All in all, this movie seems to be a cautionary tale about an almost Orwellian future, which has been created by the "Union," the name of the super-corporation for whom the Repo Men work. The film also includes all of the obligatory futuristic devices, body scanners, retina scanners for access to secured locations, and the like, yet all transport in the movie is done in the same manner it is today. Remy drives a VW Toureg of some sort, and there are many other standard vehicles as well. As I said, I was sufficiently entertained, and certainly puzzled at times. The ending is a trip, but as promised, I won't even hint at it here. Enjoy!

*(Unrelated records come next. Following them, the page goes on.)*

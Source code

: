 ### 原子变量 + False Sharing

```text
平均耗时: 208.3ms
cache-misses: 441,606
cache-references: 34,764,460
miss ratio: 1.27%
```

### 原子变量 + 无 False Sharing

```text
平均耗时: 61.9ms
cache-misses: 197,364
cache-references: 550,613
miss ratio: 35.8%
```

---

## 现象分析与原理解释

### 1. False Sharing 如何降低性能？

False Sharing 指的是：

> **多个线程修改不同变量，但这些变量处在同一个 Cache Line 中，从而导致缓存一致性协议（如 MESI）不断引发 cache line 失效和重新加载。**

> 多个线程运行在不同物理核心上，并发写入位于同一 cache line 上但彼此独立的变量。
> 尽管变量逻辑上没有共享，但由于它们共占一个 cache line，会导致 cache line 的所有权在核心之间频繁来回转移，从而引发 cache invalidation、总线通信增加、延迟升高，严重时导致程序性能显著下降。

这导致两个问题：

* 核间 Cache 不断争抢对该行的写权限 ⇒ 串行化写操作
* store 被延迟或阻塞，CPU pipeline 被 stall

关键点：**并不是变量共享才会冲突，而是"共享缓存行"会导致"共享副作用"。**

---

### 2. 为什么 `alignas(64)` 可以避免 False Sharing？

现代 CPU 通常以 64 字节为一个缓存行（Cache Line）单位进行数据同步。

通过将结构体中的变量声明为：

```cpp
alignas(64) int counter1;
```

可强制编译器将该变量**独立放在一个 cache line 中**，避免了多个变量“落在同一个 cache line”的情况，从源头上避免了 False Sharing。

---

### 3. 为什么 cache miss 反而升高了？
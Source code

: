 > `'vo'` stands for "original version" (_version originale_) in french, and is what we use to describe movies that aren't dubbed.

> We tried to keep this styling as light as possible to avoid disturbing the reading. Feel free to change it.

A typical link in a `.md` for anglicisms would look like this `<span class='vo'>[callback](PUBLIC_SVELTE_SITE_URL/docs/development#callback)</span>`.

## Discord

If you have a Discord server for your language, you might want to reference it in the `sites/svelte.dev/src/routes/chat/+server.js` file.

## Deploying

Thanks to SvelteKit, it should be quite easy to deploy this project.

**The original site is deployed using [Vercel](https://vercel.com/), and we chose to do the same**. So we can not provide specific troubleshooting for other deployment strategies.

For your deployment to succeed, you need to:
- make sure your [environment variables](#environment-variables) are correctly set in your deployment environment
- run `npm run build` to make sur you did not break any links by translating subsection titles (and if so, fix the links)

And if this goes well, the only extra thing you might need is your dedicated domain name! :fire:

Monday Night At The Movies (Intro)

What follows will be the first post of a new series on my blog. I have decided to write movie reviews and post them here. But here is the catch: I'm not going to review every crappy movie that comes out simply because its new or made a lot of money. My reviews will focus on movies that I find to be greatly unappreciated, especially considering the pleasure I get from watching them. Any suggestions or comments are always welcome and appreciated, and if anyone has a movie they would like included, by all means just ask.

I will do my best to avoid anything that spoils the movie, so there is no need to avoid reading so as not to ruin your own experience.

PS: I don't read movie reviews, nor do I like them (ironic, right?) so any similarity between a review by anyone else and my own simply means we feel the same way about the movie.